> _ABOUT THIS EXERCISE_
Reproduce the entries exactly, but keep the pictures out of the copy.

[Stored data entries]
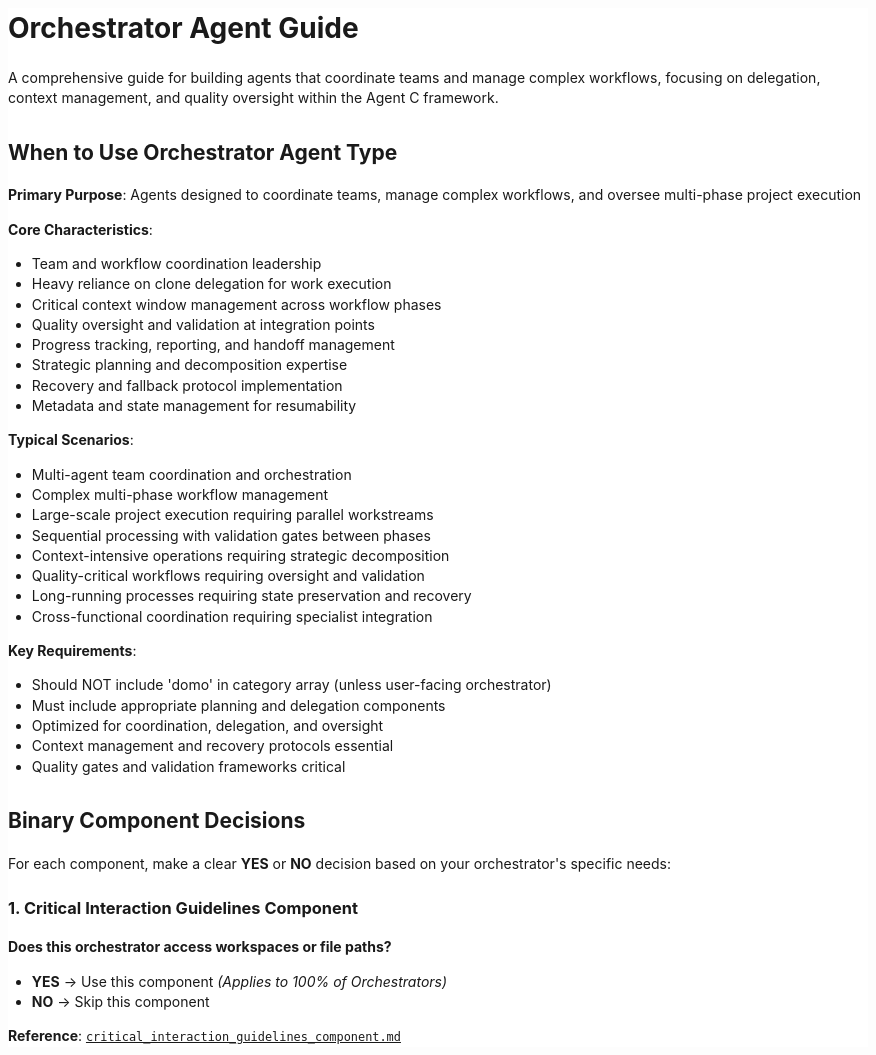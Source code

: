 # Orchestrator Agent Guide

A comprehensive guide for building agents that coordinate teams and manage complex workflows, focusing on delegation, context management, and quality oversight within the Agent C framework.

## When to Use Orchestrator Agent Type

**Primary Purpose**: Agents designed to coordinate teams, manage complex workflows, and oversee multi-phase project execution

**Core Characteristics**:
- Team and workflow coordination leadership
- Heavy reliance on clone delegation for work execution
- Critical context window management across workflow phases
- Quality oversight and validation at integration points
- Progress tracking, reporting, and handoff management
- Strategic planning and decomposition expertise
- Recovery and fallback protocol implementation
- Metadata and state management for resumability

**Typical Scenarios**:
- Multi-agent team coordination and orchestration
- Complex multi-phase workflow management
- Large-scale project execution requiring parallel workstreams
- Sequential processing with validation gates between phases
- Context-intensive operations requiring strategic decomposition
- Quality-critical workflows requiring oversight and validation
- Long-running processes requiring state preservation and recovery
- Cross-functional coordination requiring specialist integration

**Key Requirements**:
- Should NOT include 'domo' in category array (unless user-facing orchestrator)
- Must include appropriate planning and delegation components
- Optimized for coordination, delegation, and oversight
- Context management and recovery protocols essential
- Quality gates and validation frameworks critical

## Binary Component Decisions

For each component, make a clear **YES** or **NO** decision based on your orchestrator's specific needs:

### 1. Critical Interaction Guidelines Component

**Does this orchestrator access workspaces or file paths?**

- **YES** → Use this component *(Applies to 100% of Orchestrators)*
- **NO** → Skip this component

**Reference**: [`critical_interaction_guidelines_component.md`](../01_core_components/critical_interaction_guidelines_component.md)
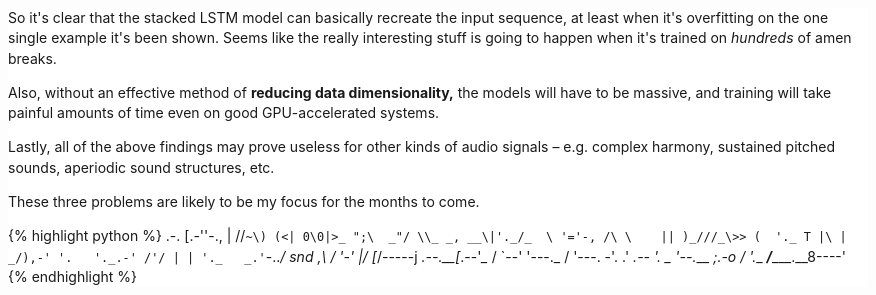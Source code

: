So it's clear that the stacked LSTM model can basically recreate the input sequence, at least when it's overfitting on the one single example it's been shown. Seems like the really interesting stuff is going to happen when it's trained on _hundreds_ of amen breaks.

Also, without an effective method of __reducing data dimensionality,__ the models will have to be massive, and training will take painful amounts of time even on good GPU-accelerated systems.

Lastly, all of the above findings may prove useless for other kinds of audio signals – e.g. complex harmony, sustained pitched sounds, aperiodic sound structures, etc.

These three problems are likely to be my focus for the months to come.

{% highlight python %}
            .-.
           [.-''-.,
           |  //`~\)
           (<| 0\0|>_
           ";\  _"/ \\_ _,
          __\|'._/_  \ '='-,
         /\ \    || )_///_\>>
        (  '._ T |\ | _/),-'
         '.   '._.-' /'/ |
         | '._   _.'`-.._/
   snd   ,\ / '-' |/
         [_/\-----j
    _.--.__[_.--'_\__
   /         `--'    '---._
  /  '---.  -'. .'  _.--   '.
  \_      '--.___ _;.-o     /
    '.__ ___/______.__8----'
{% endhighlight %}

[^1]: [https://cs224d.stanford.edu/reports/NayebiAran.pdf](https://cs224d.stanford.edu/reports/NayebiAran.pdf)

> _RESULT OF THIS TASK_
Source code

: # Orchestrator Agent Guide

A comprehensive guide for building agents that coordinate teams and manage complex workflows, focusing on delegation, context management, and quality oversight within the Agent C framework.

## When to Use Orchestrator Agent Type

**Primary Purpose**: Agents designed to coordinate teams, manage complex workflows, and oversee multi-phase project execution

**Core Characteristics**:
- Team and workflow coordination leadership
- Heavy reliance on clone delegation for work execution
- Critical context window management across workflow phases
- Quality oversight and validation at integration points
- Progress tracking, reporting, and handoff management
- Strategic planning and decomposition expertise
- Recovery and fallback protocol implementation
- Metadata and state management for resumability

**Typical Scenarios**:
- Multi-agent team coordination and orchestration
- Complex multi-phase workflow management
- Large-scale project execution requiring parallel workstreams
- Sequential processing with validation gates between phases
- Context-intensive operations requiring strategic decomposition
- Quality-critical workflows requiring oversight and validation
- Long-running processes requiring state preservation and recovery
- Cross-functional coordination requiring specialist integration

**Key Requirements**:
- Should NOT include 'domo' in category array (unless user-facing orchestrator)
- Must include appropriate planning and delegation components
- Optimized for coordination, delegation, and oversight
- Context management and recovery protocols essential
- Quality gates and validation frameworks critical

## Binary Component Decisions

For each component, make a clear **YES** or **NO** decision based on your orchestrator's specific needs:

### 1. Critical Interaction Guidelines Component

**Does this orchestrator access workspaces or file paths?**

- **YES** → Use this component *(Applies to 100% of Orchestrators)*
- **NO** → Skip this component

**Reference**: [`critical_interaction_guidelines_component.md`](../01_core_components/critical_interaction_guidelines_component.md)
Source code

:So it's clear that the stacked LSTM model can basically recreate the input sequence, at least when it's overfitting on the one single example it's been shown. Seems like the really interesting stuff is going to happen when it's trained on _hundreds_ of amen breaks.

Also, without an effective method of __reducing data dimensionality,__ the models will have to be massive, and training will take painful amounts of time even on good GPU-accelerated systems.

Lastly, all of the above findings may prove useless for other kinds of audio signals – e.g. complex harmony, sustained pitched sounds, aperiodic sound structures, etc.

These three problems are likely to be my focus for the months to come.

{% highlight python %}
            .-.
           [.-''-.,
           |  //`~\)
           (<| 0\0|>_
           ";\  _"/ \\_ _,
          __\|'._/_  \ '='-,
         /\ \    || )_///_\>>
        (  '._ T |\ | _/),-'
         '.   '._.-' /'/ |
         | '._   _.'`-.._/
   snd   ,\ / '-' |/
         [_/\-----j
    _.--.__[_.--'_\__
   /         `--'    '---._
  /  '---.  -'. .'  _.--   '.
  \_      '--.___ _;.-o     /
    '.__ ___/______.__8----'
{% endhighlight %}

[^1]: [https://cs224d.stanford.edu/reports/NayebiAran.pdf](https://cs224d.stanford.edu/reports/NayebiAran.pdf)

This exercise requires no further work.